● **Given data**
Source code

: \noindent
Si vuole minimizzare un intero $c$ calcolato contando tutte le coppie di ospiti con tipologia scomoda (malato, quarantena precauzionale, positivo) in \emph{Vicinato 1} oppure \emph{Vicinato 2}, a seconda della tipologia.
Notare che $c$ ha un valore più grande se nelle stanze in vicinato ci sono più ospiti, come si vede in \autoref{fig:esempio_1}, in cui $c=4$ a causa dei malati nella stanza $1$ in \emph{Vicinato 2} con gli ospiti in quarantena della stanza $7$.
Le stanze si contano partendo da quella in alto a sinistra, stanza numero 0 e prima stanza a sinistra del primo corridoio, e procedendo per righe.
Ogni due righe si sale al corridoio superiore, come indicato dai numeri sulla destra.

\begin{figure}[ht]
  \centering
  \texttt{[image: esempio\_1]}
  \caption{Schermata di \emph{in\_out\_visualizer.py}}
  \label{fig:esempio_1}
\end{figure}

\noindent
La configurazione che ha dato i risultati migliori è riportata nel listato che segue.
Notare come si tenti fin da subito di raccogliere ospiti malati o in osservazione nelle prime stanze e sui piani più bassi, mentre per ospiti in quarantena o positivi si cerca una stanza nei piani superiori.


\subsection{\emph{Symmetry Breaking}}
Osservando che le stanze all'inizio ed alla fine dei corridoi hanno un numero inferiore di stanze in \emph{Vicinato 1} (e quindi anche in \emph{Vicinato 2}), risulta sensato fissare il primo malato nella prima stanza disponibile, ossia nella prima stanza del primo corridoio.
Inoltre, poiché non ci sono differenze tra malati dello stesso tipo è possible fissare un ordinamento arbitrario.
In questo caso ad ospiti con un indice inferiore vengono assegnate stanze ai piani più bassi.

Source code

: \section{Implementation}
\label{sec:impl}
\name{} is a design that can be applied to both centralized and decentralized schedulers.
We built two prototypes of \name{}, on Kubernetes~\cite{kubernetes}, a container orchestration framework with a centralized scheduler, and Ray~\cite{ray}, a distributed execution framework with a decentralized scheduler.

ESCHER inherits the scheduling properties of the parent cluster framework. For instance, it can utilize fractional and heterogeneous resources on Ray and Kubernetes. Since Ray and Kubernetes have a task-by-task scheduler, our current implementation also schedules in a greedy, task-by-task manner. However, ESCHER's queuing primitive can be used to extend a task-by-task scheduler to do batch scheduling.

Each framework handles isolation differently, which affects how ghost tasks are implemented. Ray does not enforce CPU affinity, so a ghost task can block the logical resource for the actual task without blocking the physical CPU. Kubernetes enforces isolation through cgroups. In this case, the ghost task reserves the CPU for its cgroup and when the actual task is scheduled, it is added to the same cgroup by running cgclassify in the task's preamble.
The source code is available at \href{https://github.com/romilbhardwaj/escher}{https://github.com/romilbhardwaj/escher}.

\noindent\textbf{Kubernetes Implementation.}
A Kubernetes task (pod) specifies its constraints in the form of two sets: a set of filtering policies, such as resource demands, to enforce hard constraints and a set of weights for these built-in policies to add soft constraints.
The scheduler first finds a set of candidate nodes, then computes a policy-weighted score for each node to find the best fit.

● **Instructions to follow**
Using the entries above, output exactly the lines between the line holding "Si vuole minimizzare" and the line holding "La configurazione che", end lines included, and nothing more.

● **Task result**
Si vuole minimizzare un intero $c$ calcolato contando tutte le coppie di ospiti con tipologia scomoda (malato, quarantena precauzionale, positivo) in \emph{Vicinato 1} oppure \emph{Vicinato 2}, a seconda della tipologia.
Notare che $c$ ha un valore più grande se nelle stanze in vicinato ci sono più ospiti, come si vede in \autoref{fig:esempio_1}, in cui $c=4$ a causa dei malati nella stanza $1$ in \emph{Vicinato 2} con gli ospiti in quarantena della stanza $7$.
Le stanze si contano partendo da quella in alto a sinistra, stanza numero 0 e prima stanza a sinistra del primo corridoio, e procedendo per righe.
Ogni due righe si sale al corridoio superiore, come indicato dai numeri sulla destra.

\begin{figure}[ht]
  \centering
  \texttt{[image: esempio\_1]}
  \caption{Schermata di \emph{in\_out\_visualizer.py}}
  \label{fig:esempio_1}
\end{figure}

\noindent
La configurazione che ha dato i risultati migliori è riportata nel listato che segue.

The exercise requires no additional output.